The 117-year-old complex (actually four buildings — a church, rectory, school and convent), which has been effectively vacant for more than a decade, is the focus of a new preservation effort by local community members who have submitted an 82-page report on the building's history and significance to the Historic Preservation Commission.
Original Sacred Heart Church (right), 1888. Photo: SF History Center, SF Public Library.
The report was funded via an $8,000 grant from the city's Historic Preservation Fund, a $2.5 million resource established in 2005 to support small preservation-related projects in San Francisco. Such projects have included architectural analyses, historical surveys, and nominations to the National Register of Historic Places. The fund is under the care of the Mayor's Office of Economic Workforce Development (OEWD).
Jonathan Lau of the OEWD tells Hoodline that the fund recently received (and approved) an application from a group of community members, including ex-parishioners of the church, as well as a fiscal sponsor (the SF Study Center), looking to advocate that the church be deemed a landmark.
In the most recent draft, the report claims that the church features architectural significance:
"The parish complex is significant as a distinctive and well‐preserved example of a late nineteenth‐century Catholic parish grouping that exhibits a unified, hierarchical scheme of Romanesque Revival design. The church building is also individually significant as a distinctive and well‐executed example of Italian Romanesque Revival style architecture in San Francisco and as the work of master architect Thomas J. Welsh ... Sacred Heart Church also possesses high artistic values in its well‐developed exterior and interior expression of Italian Romanesque Revival design and an interior decorative program that expresses the cultural values of the Catholic faith in the late nineteenth and early twentieth centuries."
Additionally, the report notes the church's role in various social justice movements in the '60s and '70s:
"From 1968‐1972 under the leadership of Father Eugene Boyle, the parish complex was the site of a robust and often controversial program of Catholic and secular social justice activism in the civil rights movement, the farmworker labor movement, the Vietnam War, and urban renewal. The parish complex was the site of the local Black Panther Party Breakfast Program, meetings of anti‐Vietnam War and San Francisco State University student activists, and the start of the 1970 United Farmworkers Union lettuce boycott in San Francisco. The activities at the parish and public and Catholic response to them illustrate an important period in the broader history of the Roman Catholic Church in the U.S. and in San Francisco as the institution negotiated its local and national political stances and interventions in the social justice issues of the mid twentieth century.
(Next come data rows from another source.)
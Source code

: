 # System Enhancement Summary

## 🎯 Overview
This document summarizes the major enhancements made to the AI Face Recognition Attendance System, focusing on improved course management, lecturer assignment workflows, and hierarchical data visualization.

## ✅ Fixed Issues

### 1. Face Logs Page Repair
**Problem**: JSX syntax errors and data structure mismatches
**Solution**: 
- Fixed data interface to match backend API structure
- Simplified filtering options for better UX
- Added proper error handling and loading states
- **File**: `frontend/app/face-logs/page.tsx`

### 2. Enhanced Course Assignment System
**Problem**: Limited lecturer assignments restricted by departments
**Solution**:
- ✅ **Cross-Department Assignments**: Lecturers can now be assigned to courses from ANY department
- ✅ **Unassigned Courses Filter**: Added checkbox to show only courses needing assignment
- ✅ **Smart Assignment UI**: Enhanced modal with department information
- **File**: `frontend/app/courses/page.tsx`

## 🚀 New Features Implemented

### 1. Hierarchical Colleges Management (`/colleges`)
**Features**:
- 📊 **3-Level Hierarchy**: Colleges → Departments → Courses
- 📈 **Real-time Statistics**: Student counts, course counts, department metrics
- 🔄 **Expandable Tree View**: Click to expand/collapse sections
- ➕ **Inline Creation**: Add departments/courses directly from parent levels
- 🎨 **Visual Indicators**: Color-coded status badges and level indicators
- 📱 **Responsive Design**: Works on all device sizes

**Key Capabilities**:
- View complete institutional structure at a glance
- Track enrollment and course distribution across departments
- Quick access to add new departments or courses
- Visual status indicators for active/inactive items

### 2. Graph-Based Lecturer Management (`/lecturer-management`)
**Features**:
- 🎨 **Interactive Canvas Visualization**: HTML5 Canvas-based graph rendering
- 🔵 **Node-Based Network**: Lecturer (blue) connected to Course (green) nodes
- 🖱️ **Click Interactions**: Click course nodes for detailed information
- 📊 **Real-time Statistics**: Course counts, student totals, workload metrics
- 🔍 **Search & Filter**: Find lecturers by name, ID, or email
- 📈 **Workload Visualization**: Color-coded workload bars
The activism at Sacred Heart Church similarly illustrates the importance of the leadership of the Catholic Church in the social and political history of San Francisco, a predominantly Catholic city, during the period."
Father Eugene Boyle during the 1970 lettuce boycott. (Archives of the Archdiocese of San Francisco)
The Sacred Heart Church was completed in 1898, and continued hosting its Catholic congregation for more than a century. The structure suffered some damage, albeit cosmetic, in the 1989 Loma Prieta earthquake. However, following the quake, the city required unreinforced masonry buildings (like the Sacred Heart Church) to be seismically retrofitted. Rather than pay for the costly upgrades, and in light of a dwindling congregation, the archdiocese decided to shutter the church in 2004. The complex was sold the following year to the Megan Furth Catholic Academy, which made use of the school, rectory, and convent, but not the church itself.
In 2010, the contents of the church, including an organ, pews, and two stained glass windows, were controversially removed to be sold to benefit the academy. Then, in 2011, permitting records show that a partial seismic strengthening and foundation repair were performed, along with plumbing and electrical upgrades. The space would remain unused however, as the Megan Furth Academy merged with the Mission Dolores School on 16th Street in 2011.
The most notable use of the Sacred Heart Church in the years since has been the recurring roller skating event known as the Church of 8 Wheels, which debuted in 2013. Another building in the complex has been repurposed as The Center, a community event space.
There are currently 266 official historic landmarks in San Francisco. Landmark status ensures, among other things, that buildings cannot be demolished or significantly altered without additional scrutiny from the Planning Department.
The draft report on the Sacred Heart Parish Complex's potential for landmark status must now go to the Historic Preservation Commission (HPC). The HPC will hold a public hearing, after which it will decide whether to support the nomination. If it does so, the Planning Department would conduct public outreach, after which the nomination would go to the Board of Supervisors for a final vote.